Indaiatuba

Custo da água na cidade é um dos mais caros da RMC

Taxa

Um levantamento realizado este ano pela EPTV de Campinas, emissora afiliada da Rede Globo, revelou que Indaiatuba possui uma das taxas mais caras de água, entre os dez maiores municípios da região. Na cidade, o valor cobrado pelo consumo de até dez metros cúbicos (m³) de água por mês é de R$ 45,33 - sendo R$ 23,85 para o tratamento e R$ 21,48 para o serviço de afastamento de esgoto.

O valor da tarifa foi reajustado recentemente, e muitos consideram o custo bem salgado. "Os valores aqui às vezes me assustam", declara a cabeleireira Elisabeth Coelho, do Jardim do Sol. "Acho um absurdo o custo do afastamento de esgoto", continua. "Pago em média uns R$ 170 por mês e para piorar havia um vazamento e eu não sabia. Fiz um acordo com o Saae e a conta este mês ficou em R$ 240; muito pesado", lamenta.

A cabeleireira diz ainda que o consumo maior se concentra nas tarefas domésticas e banhos. "Eu não lavo muito quintal, mas tenho filho adolescente; acredito que o banho seja o maior responsável pelo gasto de água", pondera.

"Acho o valor extremamente alto, como todas as taxas em nossa cidade", emenda Daniela Cavalcanti, também moradora do Jardim do Sol. "O custo mensal chega a R$ 230. Já procuramos ver se existe algum vazamento, coisas assim. Nosso consumo maior é no uso da máquina de lavar, pois somos quatro adultos com duas atividades diferentes por dia (trabalho/faculdade), trocamos de roupas varias vezes e levamos essas roupas para a máquina", explica.

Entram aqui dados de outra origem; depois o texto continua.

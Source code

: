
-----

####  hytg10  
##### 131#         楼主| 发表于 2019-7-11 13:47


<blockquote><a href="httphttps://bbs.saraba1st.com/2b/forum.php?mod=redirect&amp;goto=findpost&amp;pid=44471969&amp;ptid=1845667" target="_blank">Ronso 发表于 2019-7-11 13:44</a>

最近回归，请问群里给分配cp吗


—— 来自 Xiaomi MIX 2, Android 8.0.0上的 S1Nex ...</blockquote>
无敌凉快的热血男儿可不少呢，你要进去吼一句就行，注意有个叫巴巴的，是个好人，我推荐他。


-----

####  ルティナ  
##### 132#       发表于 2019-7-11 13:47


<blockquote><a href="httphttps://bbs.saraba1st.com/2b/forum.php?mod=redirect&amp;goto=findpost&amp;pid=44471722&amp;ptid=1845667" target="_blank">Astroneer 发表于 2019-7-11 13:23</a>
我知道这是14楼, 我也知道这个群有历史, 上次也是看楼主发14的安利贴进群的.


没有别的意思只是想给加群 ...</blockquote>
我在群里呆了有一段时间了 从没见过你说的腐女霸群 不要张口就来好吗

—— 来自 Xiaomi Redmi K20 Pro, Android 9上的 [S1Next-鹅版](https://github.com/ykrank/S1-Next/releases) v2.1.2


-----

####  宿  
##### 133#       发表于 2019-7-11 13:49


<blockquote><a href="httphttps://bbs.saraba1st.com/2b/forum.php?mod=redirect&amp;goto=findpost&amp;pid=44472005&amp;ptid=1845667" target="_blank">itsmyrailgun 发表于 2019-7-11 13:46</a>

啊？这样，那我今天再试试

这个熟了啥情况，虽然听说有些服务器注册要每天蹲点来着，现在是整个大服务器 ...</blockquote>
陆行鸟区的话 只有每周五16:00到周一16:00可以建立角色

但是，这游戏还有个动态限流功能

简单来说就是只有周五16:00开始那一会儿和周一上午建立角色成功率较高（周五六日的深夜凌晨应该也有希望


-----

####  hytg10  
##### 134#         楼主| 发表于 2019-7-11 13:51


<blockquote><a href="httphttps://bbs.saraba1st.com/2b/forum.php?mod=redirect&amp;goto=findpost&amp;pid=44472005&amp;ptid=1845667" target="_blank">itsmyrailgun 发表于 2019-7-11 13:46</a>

Ela afirma que reduziu as lavagens do quintal, mas não viu diferença no valor. "Os banhos também são os grandes vilões do consumo aqui em casa", completa Daniela.

Em 2017, Maria Zuleide Bezerra da Silva pagou uma média de R$ 60 mensais pelo serviço. "Mesmo usando a água da máquina para lavar o quintal as taxas são altas porque ainda pagamos a taxa de esgoto", opina. "Eu até devolvo a água para a máquina e assim lavo os panos de chão; e ainda evito lavar a calçada mais vezes, para tentar diminuir a conta, mas não resolve muito", observa.

Alternativas

As tarifas de água e esgotos cobradas pelo Serviço Autônomo de Água e Esgoto (Saae) foram reajustadas em 6,96 % e 2,70% respectivamente, e passam a valer a partir de fevereiro de 2018. Os percentuais têm base na Resolução nº 217 da Agência Reguladora dos Serviços de Saneamento das Bacias dos Rios Piracicaba, Capivari e Jundiaí (ARES PCJ), após avaliação criteriosa dos relatórios de resultados e custos apresentados pela autarquia.

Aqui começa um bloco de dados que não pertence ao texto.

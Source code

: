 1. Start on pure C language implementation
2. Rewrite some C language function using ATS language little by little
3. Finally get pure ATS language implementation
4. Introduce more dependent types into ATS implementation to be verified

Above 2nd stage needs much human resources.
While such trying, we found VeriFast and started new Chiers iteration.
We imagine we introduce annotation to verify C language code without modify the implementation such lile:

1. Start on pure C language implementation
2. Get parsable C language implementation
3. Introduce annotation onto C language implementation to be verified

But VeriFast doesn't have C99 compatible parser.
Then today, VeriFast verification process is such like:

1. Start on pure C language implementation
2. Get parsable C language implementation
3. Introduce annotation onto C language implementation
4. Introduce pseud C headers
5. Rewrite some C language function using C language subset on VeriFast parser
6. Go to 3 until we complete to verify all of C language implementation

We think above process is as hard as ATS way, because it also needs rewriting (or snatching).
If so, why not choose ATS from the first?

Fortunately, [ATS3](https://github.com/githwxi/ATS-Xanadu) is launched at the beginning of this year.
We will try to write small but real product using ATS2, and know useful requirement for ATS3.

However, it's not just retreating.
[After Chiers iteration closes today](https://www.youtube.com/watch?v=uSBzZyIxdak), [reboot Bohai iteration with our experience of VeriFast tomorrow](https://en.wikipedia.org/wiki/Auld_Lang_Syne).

Conforme a assessoria da Agência, o reajuste da tarifa visa corrigir as distorções proporcionadas pela inflação dando condições à autarquia de manter os serviços prestados à população. Além disso, a taxa custeia a operação da captação, tratamento e distribuição de água; já o valor do serviço subsidia a coleta, afastamento e o tratamento do esgoto.

A aposentada Cida Lanci, por outro lado, considera o valor razoável e fala que utiliza medidas simples de economia. "Nunca paguei acima do valor mínimo. Temos dois cachorros e utilizamos a água da máquina para limpar o quintal; além disso, como tenho agora uma máquina maior, espero acumular mais roupas para lavar, o que gera economia maior. Também armazenamos água do chuveiro em um balde, o que diminui bastante o uso da descarga no banheiro", conclui.